_What you should do_: Every line with the word "recommendations" in it should be extracted from the data that follows.

_Provided entries_:
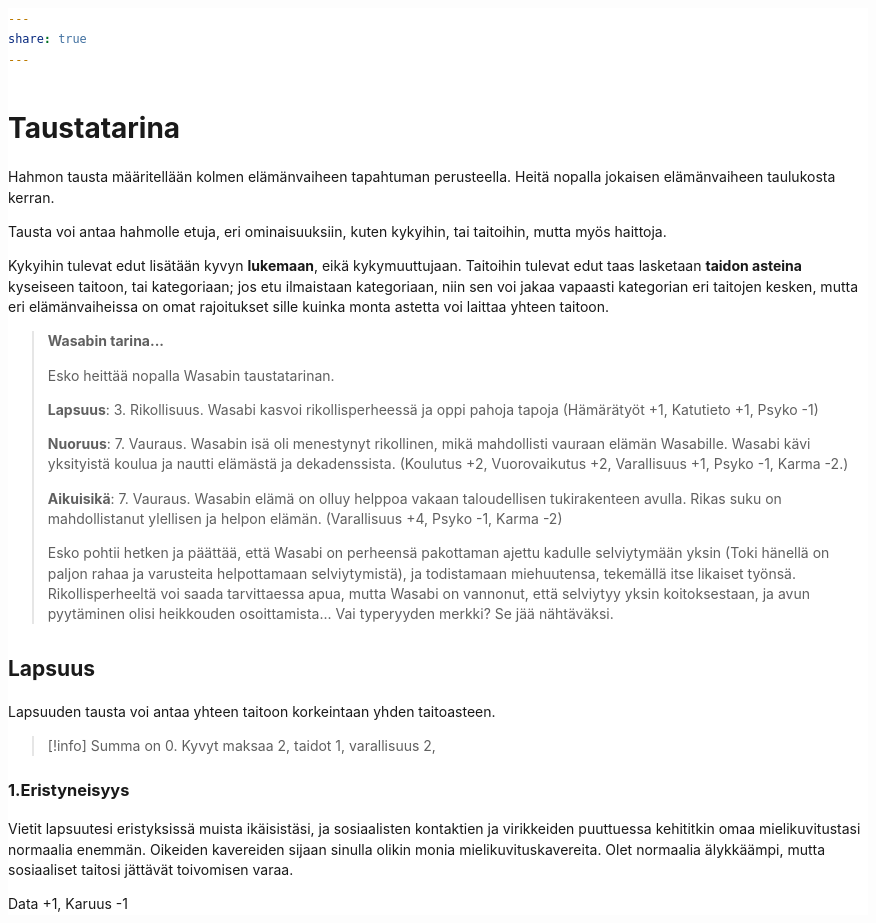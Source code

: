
 ```yaml
---
share: true
---
```

# Taustatarina

Hahmon tausta määritellään kolmen elämänvaiheen tapahtuman perusteella. Heitä nopalla jokaisen elämänvaiheen taulukosta kerran.

Tausta voi antaa hahmolle etuja, eri ominaisuuksiin, kuten kykyihin, tai taitoihin, mutta myös haittoja. 

Kykyihin tulevat edut lisätään kyvyn **lukemaan**, eikä kykymuuttujaan.
Taitoihin tulevat edut taas lasketaan **taidon asteina** kyseiseen taitoon, tai kategoriaan; jos etu ilmaistaan kategoriaan, niin sen voi jakaa vapaasti kategorian eri taitojen kesken, mutta eri elämänvaiheissa on omat rajoitukset sille kuinka monta astetta voi laittaa yhteen taitoon.

> **Wasabin tarina...**
>
> Esko heittää nopalla Wasabin taustatarinan.
>
> **Lapsuus**: 3. Rikollisuus. Wasabi kasvoi rikollisperheessä ja oppi pahoja tapoja (Hämärätyöt +1, Katutieto +1, Psyko -1)
>
> **Nuoruus**: 7. Vauraus. Wasabin isä oli menestynyt rikollinen, mikä mahdollisti vauraan elämän Wasabille. Wasabi kävi yksityistä koulua ja nautti elämästä ja dekadenssista. (Koulutus +2, Vuorovaikutus +2, Varallisuus +1, Psyko -1, Karma -2.)
>
> **Aikuisikä**: 7. Vauraus. Wasabin elämä on olluy helppoa vakaan taloudellisen tukirakenteen avulla. Rikas suku on mahdollistanut ylellisen ja helpon elämän. (Varallisuus +4, Psyko -1, Karma -2)
>
> Esko pohtii hetken ja päättää, että Wasabi on perheensä pakottaman ajettu kadulle selviytymään yksin (Toki hänellä on paljon rahaa ja varusteita helpottamaan selviytymistä), ja todistamaan miehuutensa, tekemällä itse likaiset työnsä. Rikollisperheeltä voi saada tarvittaessa apua, mutta Wasabi on vannonut, että selviytyy yksin koitoksestaan, ja avun pyytäminen olisi heikkouden osoittamista... Vai typeryyden merkki? Se jää nähtäväksi.

## Lapsuus

Lapsuuden tausta voi antaa yhteen taitoon korkeintaan yhden taitoasteen.
> [!info]
> Summa on 0. Kyvyt maksaa 2, taidot 1, varallisuus 2,

### 1.Eristyneisyys

Vietit lapsuutesi eristyksissä muista ikäisistäsi, ja sosiaalisten kontaktien ja virikkeiden puuttuessa kehititkin omaa mielikuvitustasi normaalia enemmän. Oikeiden kavereiden sijaan sinulla olikin monia mielikuvituskavereita. Olet normaalia älykkäämpi, mutta sosiaaliset taitosi jättävät toivomisen varaa.

Data +1, Karuus -1
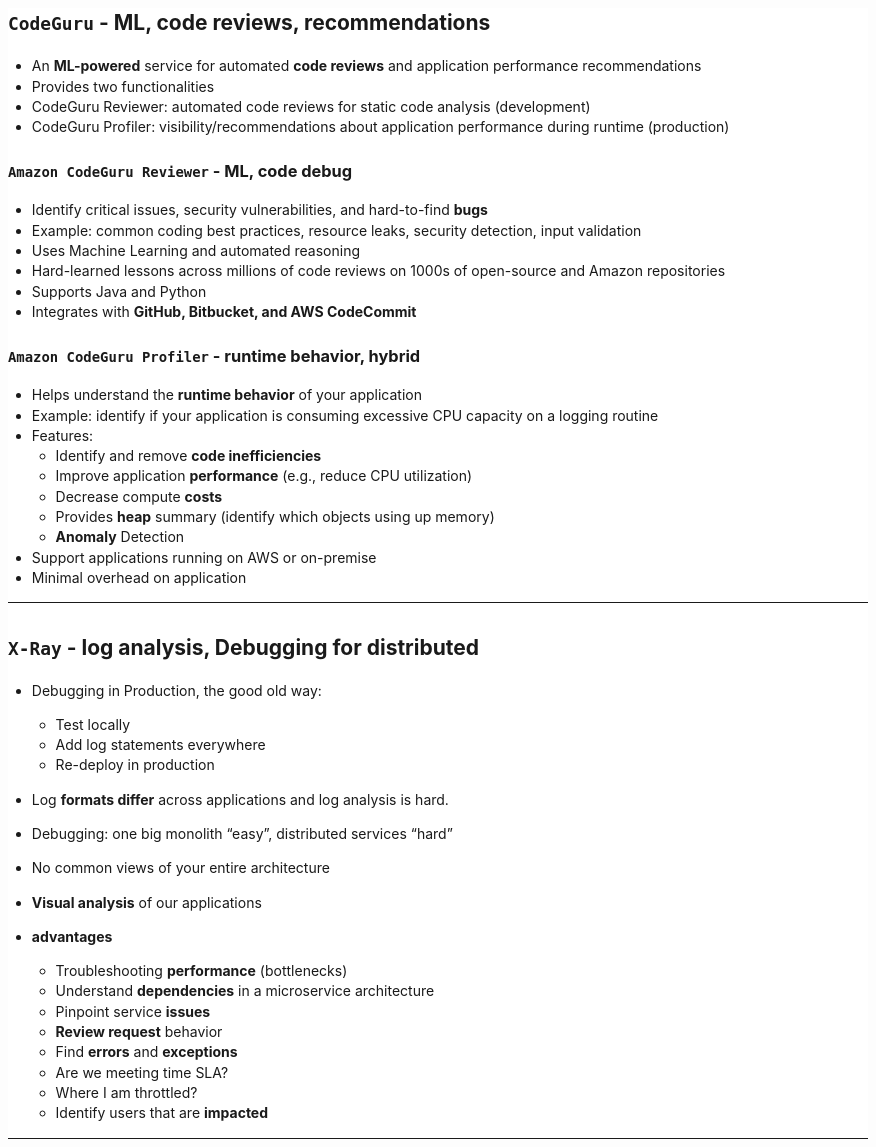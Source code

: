 
## `CodeGuru` - ML, code reviews, recommendations

- An **ML-powered** service for automated **code reviews** and application performance recommendations
- Provides two functionalities
- CodeGuru Reviewer: automated code reviews for static code analysis (development)
- CodeGuru Profiler: visibility/recommendations about application performance during runtime (production)

### `Amazon CodeGuru Reviewer` - ML, code debug

- Identify critical issues, security vulnerabilities, and hard-to-find **bugs**
- Example: common coding best practices, resource leaks, security detection, input validation
- Uses Machine Learning and automated reasoning
- Hard-learned lessons across millions of code reviews on 1000s of open-source and Amazon repositories
- Supports Java and Python
- Integrates with **GitHub, Bitbucket, and AWS CodeCommit**

### `Amazon CodeGuru Profiler` - runtime behavior, hybrid

- Helps understand the **runtime behavior** of your application
- Example: identify if your application is consuming excessive CPU capacity on a logging routine
- Features:
  - Identify and remove **code inefficiencies**
  - Improve application **performance** (e.g., reduce CPU utilization)
  - Decrease compute **costs**
  - Provides **heap** summary (identify which objects using up memory)
  - **Anomaly** Detection
- Support applications running on AWS or on-premise
- Minimal overhead on application

---

## `X-Ray` - log analysis, Debugging for distributed

- Debugging in Production, the good old way:
  - Test locally
  - Add log statements everywhere
  - Re-deploy in production
- Log **formats differ** across applications and log analysis is hard.
- Debugging: one big monolith “easy”, distributed services “hard”
- No common views of your entire architecture
- **Visual analysis** of our applications

- **advantages**
  - Troubleshooting **performance** (bottlenecks)
  - Understand **dependencies** in a microservice architecture
  - Pinpoint service **issues**
  - **Review request** behavior
  - Find **errors** and **exceptions**
  - Are we meeting time SLA?
  - Where I am throttled?
  - Identify users that are **impacted**

---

_Solution for this task_:
## `CodeGuru` - ML, code reviews, recommendations
- An **ML-powered** service for automated **code reviews** and application performance recommendations
- CodeGuru Profiler: visibility/recommendations about application performance during runtime (production)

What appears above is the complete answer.